Jumping Fire: A Smokejumper's Memoir of Fighting Wildfire
- Book Reviews,
by Murry A. Taylor

Jumping Fire: A Smokejumper's Memoir of Fighting Wildfire

FROM OUR EDITORS

The Wildfire West

In his gripping memoir Jumping Fire, veteran smokejumper Murry Taylor delivers unprecedented insights into the day-to-day life of Alaska's wilderness fire warriors. Through detailed journal entries that span one hellish summer, Taylor produces a frontline dispatch that indelibly recreates the terrifying realities of his all-consuming profession. From grueling training runs to the thrill of the jump and down into the monstrous fires themselves, this extraordinary record of do-or-die heroism is bound to become smokejumping's triumphant answer to The Right Stuff.

For over 30 years, Taylor has spent his summers leaping out of airplanes and parachuting into raging wildfires. He is a smokejumper -- part wilderness paratrooper, part firefighter -- a career that provides daily doses of an adventure junkie's favorite cocktail of adrenaline mixed with blood, sweat, and tears.

Much has been made in the media of the legendary bravado of smokejumpers and their noble task: to swoop out of the sky and contain raging infernos that threaten to gobble up property, acreage, and lives. Taylor's account certainly fans the flames of that myth, but he also manages to put a human face on its heroes while showing the gritty flip side to the glory. With intimate candor, Taylor's tell-it-like-it-is prose renders the surreality of the smokejumper's life in three palpable dimensions.

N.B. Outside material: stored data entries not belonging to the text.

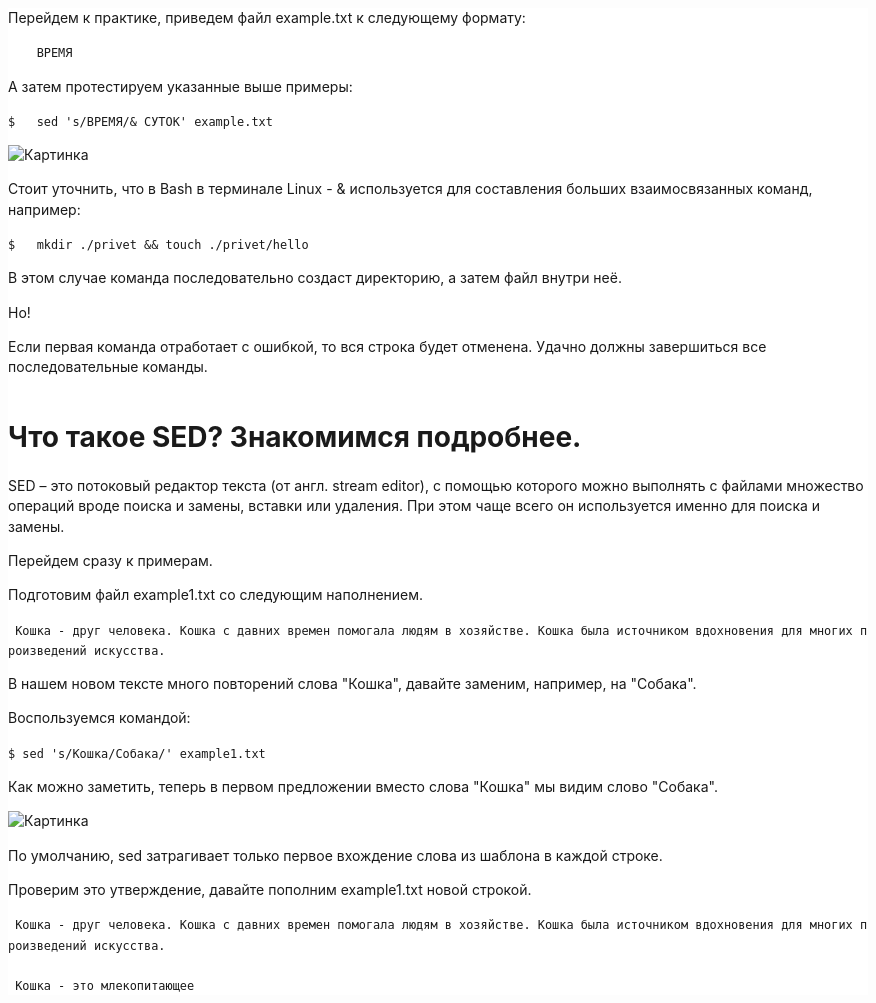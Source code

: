 Перейдем к практике, приведем файл example.txt к следующему формату:

```console
	ВРЕМЯ
```  

А затем протестируем указанные выше примеры:

```console
$	sed 's/ВРЕМЯ/& СУТОК' example.txt
```  

![Картинка](./Screen21.png)

Стоит уточнить, что в Bash в терминале Linux - & используется для составления больших взаимосвязанных команд, например:

```console
$	mkdir ./privet && touch ./privet/hello
```

В этом случае команда последовательно создаст директорию, а затем файл внутри неё.

Но!

Если первая команда отработает с ошибкой, то вся строка будет отменена. Удачно должны завершиться все последовательные команды.

# Что такое SED? Знакомимся подробнее.

SED – это потоковый редактор текста (от англ. stream editor), c помощью которого можно выполнять с файлами множество операций вроде поиска и замены, вставки или удаления. При этом чаще всего он используется именно для поиска и замены.

Перейдем сразу к примерам.

Подготовим файл example1.txt со следующим наполнением.

```console
 Кошка - друг человека. Кошка с давних времен помогала людям в хозяйстве. Кошка была источником вдохновения для многих произведений искусства.
```

В нашем новом тексте много повторений слова "Кошка", давайте заменим, например, на "Собака".

Воспользуемся командой:

```console
$ sed 's/Кошка/Собака/' example1.txt
```

Как можно заметить, теперь в первом предложении вместо слова "Кошка" мы видим слово "Собака".


![Картинка](./Screen22.png)

По умолчанию, sed затрагивает только первое вхождение слова из шаблона в каждой строке.

Проверим это утверждение, давайте пополним example1.txt новой строкой.

```console
 Кошка - друг человека. Кошка с давних времен помогала людям в хозяйстве. Кошка была источником вдохновения для многих произведений искусства.

 Кошка - это млекопитающее
```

Each chapter is a series of journal entries that chronicle the nuts-and-bolts of the job through one incendiary May-September fire season. Along the way, readers are introduced to the tools of the trade, learn the ABC's of dousing blazes, and get to know the other jumpers in all their blustery, swaggering mountain-man glory.

As lightning continually ignites miles of parched Alaskan wilderness, Jumping Fire is punctuated by wild, real-time adventure sequences both in the air and on the smoldering ground. Even readers familiar with the spectacle of smokejumping will be awestruck by the sheer endurance and fortitude of these diehard personalities and the immensity of their task.

A forest fire turns out to be a lot more sinister than Smokey let on, and it's common for smokejumpers to forego days of sleep to put a blaze to bed. Not that most folks will blaze a trail to the local Forestry Service outpost in hopes of signing on as smokejumpers, but Taylor's hardly recruiting -- he's just letting the world know that an occupation this extreme really does exist.

Harrowing tales abound: close calls, gruesome accidents, personal tragedies. Airplane engines burst into flames, parachutes fail to deploy, jumpers are knocked unconscious as they careen into mountainsides, or else are left dangling from towering trees. Then there are the fires. Taylor alternates between breathless descriptions of the eerie beauty of a forest in flames and accounts of the all-too-real danger of blow-ups that can swallow up smokejumpers' lives in a heartbeat.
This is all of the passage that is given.